Work through the records that follow and return each line containing the word "programs".
BEGIN MATERIAL SHOWN
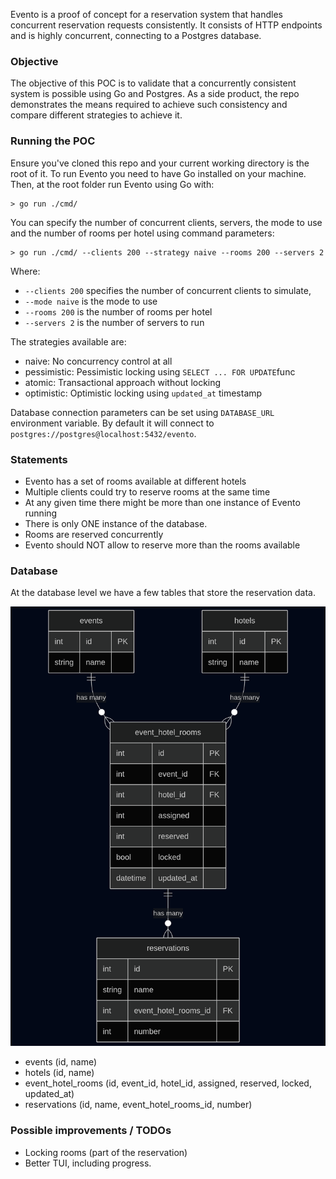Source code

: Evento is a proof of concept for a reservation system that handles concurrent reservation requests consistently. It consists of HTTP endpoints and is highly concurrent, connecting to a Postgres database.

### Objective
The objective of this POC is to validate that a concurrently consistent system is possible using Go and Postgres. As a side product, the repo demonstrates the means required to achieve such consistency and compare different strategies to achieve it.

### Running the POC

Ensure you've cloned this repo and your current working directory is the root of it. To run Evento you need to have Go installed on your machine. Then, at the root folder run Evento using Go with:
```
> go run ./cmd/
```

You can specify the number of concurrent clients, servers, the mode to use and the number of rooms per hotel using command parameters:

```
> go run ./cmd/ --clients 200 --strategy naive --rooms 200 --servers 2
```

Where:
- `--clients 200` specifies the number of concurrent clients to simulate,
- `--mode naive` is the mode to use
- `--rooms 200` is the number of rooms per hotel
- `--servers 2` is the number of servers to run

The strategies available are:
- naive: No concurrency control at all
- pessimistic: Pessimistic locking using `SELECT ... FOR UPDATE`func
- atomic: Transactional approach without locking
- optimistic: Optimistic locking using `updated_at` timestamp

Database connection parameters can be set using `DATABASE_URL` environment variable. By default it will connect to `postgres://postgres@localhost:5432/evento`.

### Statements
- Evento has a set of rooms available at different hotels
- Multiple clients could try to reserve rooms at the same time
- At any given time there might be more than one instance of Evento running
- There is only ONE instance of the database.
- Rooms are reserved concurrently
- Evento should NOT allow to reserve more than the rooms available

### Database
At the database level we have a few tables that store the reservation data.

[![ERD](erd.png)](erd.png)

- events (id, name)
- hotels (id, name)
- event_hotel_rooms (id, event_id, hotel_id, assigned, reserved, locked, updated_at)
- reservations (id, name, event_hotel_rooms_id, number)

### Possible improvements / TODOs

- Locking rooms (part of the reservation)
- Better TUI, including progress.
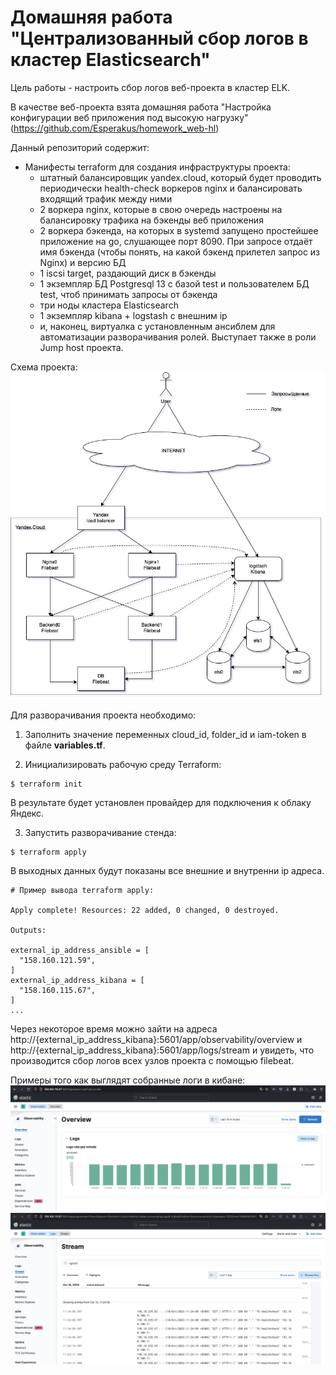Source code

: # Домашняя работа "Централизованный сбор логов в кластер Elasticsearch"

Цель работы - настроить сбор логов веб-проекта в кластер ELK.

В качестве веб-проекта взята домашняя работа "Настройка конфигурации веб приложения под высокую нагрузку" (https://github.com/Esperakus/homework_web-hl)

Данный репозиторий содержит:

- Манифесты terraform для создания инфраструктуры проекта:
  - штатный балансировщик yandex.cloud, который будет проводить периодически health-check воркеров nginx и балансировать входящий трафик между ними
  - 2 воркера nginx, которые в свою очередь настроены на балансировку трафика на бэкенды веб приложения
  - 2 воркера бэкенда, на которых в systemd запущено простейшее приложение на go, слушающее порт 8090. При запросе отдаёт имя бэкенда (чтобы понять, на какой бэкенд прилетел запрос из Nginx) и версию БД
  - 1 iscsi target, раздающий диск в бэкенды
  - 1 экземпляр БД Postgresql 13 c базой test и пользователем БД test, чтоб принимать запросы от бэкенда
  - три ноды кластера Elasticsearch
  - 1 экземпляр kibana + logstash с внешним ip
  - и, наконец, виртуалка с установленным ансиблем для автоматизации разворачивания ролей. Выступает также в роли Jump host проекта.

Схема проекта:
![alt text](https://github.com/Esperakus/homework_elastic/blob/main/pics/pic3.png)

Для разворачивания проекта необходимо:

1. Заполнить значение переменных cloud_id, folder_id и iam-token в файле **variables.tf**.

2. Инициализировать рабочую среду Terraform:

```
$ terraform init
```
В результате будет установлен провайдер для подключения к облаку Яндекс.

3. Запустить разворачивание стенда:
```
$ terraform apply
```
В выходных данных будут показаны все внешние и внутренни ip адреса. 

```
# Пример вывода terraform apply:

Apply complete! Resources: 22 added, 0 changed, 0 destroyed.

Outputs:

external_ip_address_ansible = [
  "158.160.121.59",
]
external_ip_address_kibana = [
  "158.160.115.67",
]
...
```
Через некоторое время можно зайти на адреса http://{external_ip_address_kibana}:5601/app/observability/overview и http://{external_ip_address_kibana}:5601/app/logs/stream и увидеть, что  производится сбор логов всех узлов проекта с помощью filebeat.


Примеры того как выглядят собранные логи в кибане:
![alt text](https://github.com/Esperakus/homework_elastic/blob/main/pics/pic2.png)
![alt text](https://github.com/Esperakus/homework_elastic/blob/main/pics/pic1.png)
END MATERIAL SHOWN
BEGIN MATERIAL SHOWN
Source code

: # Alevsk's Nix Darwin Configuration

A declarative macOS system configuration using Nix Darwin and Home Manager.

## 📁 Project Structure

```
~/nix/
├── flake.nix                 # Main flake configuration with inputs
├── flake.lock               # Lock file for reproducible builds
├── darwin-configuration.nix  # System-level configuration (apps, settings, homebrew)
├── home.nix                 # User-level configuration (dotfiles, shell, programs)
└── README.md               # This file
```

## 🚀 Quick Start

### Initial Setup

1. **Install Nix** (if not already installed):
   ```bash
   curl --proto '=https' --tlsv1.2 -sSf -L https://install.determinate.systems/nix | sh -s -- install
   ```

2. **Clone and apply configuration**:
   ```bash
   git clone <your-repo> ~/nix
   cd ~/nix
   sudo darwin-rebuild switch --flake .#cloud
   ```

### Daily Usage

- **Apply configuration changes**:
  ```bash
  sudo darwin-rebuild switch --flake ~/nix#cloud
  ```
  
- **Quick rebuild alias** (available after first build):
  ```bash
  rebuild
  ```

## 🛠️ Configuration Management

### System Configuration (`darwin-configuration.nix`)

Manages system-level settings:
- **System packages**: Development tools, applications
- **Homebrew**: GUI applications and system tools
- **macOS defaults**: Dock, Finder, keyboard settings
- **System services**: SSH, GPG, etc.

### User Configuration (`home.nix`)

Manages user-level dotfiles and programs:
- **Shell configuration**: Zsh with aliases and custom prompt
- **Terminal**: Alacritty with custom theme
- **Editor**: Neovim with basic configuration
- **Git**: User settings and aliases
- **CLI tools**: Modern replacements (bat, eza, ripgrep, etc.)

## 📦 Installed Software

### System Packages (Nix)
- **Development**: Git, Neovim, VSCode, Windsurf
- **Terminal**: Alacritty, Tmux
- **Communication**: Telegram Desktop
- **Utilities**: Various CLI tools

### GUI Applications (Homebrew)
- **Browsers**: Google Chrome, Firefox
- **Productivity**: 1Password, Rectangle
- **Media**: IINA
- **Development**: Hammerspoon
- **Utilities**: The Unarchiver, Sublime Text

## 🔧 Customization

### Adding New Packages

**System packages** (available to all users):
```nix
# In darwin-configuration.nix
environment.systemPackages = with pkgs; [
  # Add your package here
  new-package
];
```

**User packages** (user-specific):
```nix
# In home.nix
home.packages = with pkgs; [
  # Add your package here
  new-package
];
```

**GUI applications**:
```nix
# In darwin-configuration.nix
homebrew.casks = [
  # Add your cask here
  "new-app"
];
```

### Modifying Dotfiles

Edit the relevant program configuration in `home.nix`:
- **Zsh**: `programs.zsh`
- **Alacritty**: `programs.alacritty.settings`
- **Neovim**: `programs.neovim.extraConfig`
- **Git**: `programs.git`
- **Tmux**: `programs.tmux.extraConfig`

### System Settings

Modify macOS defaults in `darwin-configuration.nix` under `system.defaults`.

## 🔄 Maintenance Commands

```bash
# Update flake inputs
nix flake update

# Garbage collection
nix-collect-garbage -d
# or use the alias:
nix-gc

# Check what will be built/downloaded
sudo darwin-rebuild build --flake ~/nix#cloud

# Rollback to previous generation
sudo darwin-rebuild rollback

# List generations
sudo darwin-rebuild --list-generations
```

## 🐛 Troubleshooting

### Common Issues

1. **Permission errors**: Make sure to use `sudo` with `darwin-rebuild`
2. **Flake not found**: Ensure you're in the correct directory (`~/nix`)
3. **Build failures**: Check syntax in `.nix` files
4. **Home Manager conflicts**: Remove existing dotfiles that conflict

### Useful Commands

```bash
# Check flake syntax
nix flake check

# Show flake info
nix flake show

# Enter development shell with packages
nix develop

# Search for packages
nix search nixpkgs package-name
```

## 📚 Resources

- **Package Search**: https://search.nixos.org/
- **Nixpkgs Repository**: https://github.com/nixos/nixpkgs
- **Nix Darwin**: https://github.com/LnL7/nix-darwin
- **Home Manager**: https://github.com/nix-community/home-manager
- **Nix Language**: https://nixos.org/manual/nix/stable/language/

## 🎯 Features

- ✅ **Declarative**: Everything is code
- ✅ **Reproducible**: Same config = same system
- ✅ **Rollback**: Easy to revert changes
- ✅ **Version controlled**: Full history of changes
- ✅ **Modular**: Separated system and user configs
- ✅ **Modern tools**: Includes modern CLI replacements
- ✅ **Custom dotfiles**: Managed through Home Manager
END MATERIAL SHOWN
BEGIN MATERIAL SHOWN
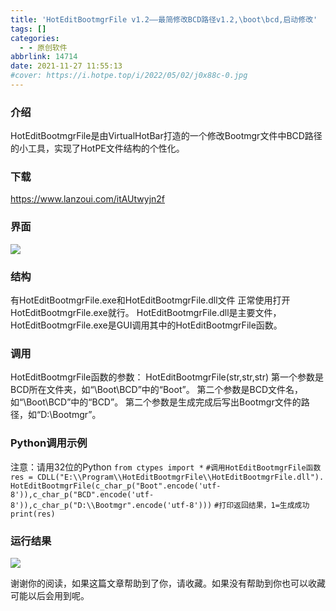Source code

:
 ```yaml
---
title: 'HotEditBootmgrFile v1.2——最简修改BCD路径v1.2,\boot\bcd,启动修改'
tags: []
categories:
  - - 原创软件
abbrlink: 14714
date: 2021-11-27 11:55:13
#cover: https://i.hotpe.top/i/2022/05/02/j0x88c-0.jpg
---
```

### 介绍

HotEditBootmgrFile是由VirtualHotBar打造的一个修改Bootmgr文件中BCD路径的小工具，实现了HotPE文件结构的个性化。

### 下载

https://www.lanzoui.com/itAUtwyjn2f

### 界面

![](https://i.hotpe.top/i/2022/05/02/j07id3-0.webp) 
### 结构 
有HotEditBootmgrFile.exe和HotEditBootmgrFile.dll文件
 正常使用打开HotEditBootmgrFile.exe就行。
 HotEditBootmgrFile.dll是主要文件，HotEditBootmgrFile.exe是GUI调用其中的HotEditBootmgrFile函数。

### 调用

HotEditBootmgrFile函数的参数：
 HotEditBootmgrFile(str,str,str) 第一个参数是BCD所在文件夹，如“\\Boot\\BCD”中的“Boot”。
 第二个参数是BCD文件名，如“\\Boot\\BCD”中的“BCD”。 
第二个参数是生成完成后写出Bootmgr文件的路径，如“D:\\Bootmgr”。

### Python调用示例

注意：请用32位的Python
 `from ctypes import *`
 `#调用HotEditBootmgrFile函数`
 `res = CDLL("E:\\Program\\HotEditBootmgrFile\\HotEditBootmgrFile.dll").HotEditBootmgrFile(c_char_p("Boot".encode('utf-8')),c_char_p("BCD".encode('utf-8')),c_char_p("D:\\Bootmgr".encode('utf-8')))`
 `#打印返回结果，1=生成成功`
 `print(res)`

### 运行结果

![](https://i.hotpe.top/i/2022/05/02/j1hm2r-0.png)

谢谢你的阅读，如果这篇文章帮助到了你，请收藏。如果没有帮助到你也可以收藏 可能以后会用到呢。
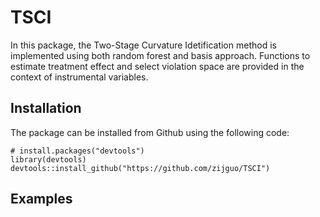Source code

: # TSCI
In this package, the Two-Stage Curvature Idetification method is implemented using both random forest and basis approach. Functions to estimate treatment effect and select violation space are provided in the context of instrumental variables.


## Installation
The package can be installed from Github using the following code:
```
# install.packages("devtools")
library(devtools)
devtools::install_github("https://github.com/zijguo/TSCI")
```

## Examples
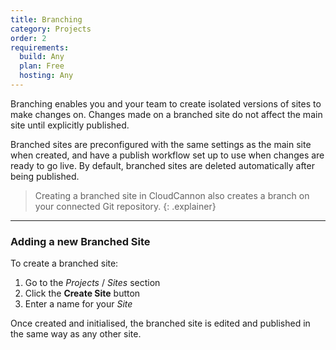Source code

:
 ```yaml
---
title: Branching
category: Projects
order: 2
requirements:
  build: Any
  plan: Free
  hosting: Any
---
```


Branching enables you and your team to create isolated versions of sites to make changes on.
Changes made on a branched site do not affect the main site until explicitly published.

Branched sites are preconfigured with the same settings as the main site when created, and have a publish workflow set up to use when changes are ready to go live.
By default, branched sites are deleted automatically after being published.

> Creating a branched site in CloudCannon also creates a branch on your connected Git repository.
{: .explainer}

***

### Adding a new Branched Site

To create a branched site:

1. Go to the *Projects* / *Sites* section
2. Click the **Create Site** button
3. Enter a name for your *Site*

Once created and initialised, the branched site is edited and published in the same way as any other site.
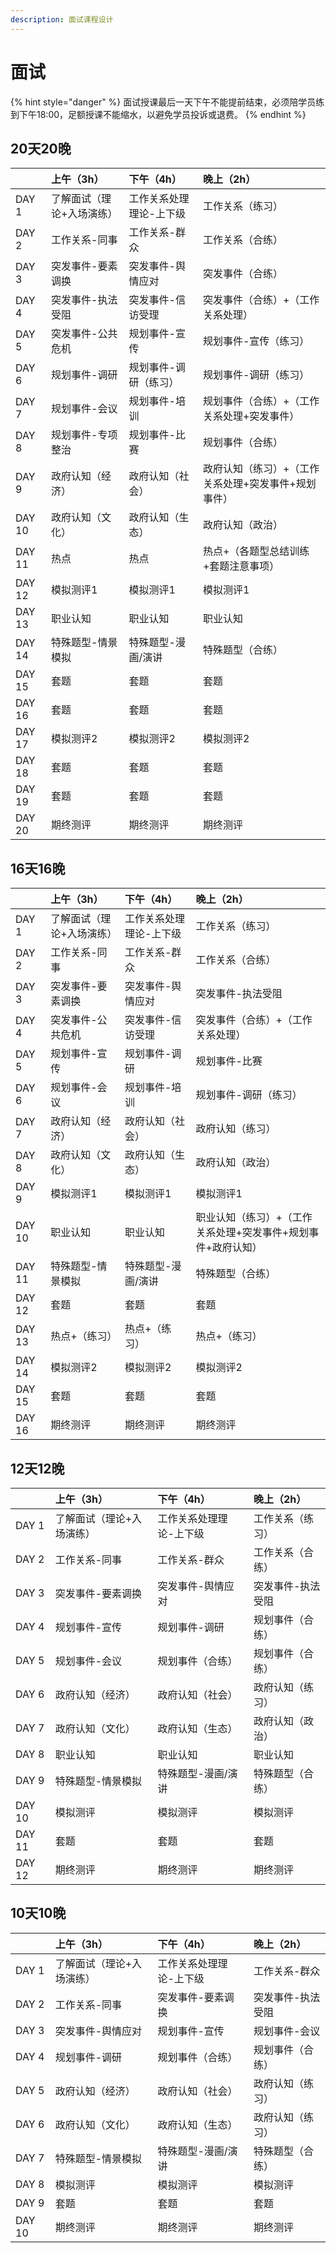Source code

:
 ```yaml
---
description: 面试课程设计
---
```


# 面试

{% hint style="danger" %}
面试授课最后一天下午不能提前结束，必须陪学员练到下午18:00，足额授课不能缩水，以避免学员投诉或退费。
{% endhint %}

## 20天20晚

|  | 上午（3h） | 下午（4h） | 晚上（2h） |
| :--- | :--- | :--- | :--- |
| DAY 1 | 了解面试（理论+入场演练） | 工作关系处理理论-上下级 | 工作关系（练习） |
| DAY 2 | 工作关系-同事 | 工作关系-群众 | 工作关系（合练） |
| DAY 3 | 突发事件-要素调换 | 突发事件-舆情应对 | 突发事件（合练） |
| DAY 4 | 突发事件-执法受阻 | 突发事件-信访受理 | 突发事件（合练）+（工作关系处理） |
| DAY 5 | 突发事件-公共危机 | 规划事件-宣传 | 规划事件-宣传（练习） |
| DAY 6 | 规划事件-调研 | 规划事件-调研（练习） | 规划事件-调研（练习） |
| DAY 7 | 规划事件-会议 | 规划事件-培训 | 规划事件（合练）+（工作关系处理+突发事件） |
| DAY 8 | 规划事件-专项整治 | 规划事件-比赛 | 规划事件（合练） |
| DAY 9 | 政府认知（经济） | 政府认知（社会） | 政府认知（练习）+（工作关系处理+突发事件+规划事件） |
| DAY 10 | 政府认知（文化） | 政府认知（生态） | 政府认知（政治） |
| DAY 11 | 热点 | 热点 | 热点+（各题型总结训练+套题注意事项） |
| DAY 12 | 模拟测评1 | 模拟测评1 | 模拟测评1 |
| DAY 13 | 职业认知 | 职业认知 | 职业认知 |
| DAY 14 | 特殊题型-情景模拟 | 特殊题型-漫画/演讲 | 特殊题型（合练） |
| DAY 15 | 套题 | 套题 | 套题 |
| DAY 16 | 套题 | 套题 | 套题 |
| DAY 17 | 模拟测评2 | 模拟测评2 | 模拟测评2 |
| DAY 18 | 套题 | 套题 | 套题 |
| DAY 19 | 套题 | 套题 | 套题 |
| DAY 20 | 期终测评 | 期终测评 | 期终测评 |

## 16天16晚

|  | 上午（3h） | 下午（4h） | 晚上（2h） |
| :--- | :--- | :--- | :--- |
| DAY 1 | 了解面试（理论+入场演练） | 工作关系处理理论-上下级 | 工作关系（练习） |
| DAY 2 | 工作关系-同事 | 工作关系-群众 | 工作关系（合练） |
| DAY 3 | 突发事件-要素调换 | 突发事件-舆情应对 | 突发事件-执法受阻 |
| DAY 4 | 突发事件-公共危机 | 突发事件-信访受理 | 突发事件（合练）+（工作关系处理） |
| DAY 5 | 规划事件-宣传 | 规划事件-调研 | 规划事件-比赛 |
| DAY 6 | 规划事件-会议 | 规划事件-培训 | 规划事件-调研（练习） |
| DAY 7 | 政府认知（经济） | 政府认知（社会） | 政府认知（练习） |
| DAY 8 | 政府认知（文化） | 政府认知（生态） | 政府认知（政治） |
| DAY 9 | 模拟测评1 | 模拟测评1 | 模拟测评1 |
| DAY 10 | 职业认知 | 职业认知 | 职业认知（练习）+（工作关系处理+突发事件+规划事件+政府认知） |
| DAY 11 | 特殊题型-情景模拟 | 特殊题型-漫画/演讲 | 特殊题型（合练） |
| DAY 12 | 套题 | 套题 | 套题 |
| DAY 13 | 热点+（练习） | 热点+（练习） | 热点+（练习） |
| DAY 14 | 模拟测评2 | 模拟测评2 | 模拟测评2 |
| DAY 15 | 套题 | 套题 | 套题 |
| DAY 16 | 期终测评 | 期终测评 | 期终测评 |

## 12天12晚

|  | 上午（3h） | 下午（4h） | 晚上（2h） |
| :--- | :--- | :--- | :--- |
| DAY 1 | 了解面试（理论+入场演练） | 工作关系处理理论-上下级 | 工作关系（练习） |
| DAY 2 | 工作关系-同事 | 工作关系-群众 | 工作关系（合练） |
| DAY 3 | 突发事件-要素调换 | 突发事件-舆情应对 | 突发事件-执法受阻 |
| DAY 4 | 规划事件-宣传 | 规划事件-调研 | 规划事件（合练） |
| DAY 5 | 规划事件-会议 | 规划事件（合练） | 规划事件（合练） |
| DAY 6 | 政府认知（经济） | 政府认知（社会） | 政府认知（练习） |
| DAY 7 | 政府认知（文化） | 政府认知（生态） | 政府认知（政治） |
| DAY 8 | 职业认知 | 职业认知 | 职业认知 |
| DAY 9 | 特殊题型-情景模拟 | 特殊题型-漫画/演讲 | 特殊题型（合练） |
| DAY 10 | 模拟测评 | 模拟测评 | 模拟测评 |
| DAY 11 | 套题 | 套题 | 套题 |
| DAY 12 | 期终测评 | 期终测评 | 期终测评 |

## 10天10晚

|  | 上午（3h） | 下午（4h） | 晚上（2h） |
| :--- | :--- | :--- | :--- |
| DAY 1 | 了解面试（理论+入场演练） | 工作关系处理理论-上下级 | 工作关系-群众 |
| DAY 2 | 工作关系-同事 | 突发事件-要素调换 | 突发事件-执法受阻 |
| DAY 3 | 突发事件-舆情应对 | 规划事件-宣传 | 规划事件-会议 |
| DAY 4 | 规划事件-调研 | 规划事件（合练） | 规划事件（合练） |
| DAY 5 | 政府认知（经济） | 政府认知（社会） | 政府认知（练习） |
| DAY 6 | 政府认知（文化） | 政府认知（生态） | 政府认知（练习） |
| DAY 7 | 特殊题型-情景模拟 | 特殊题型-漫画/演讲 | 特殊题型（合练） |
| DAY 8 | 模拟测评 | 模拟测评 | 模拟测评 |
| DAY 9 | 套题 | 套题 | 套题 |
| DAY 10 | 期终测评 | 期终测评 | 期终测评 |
END MATERIAL SHOWN
■ SOLUTION TO THE EXERCISE
├── home.nix                 # User-level configuration (dotfiles, shell, programs)
Manages user-level dotfiles and programs:
- **Zsh**: `programs.zsh`
- **Alacritty**: `programs.alacritty.settings`
- **Neovim**: `programs.neovim.extraConfig`
- **Git**: `programs.git`
- **Tmux**: `programs.tmux.extraConfig`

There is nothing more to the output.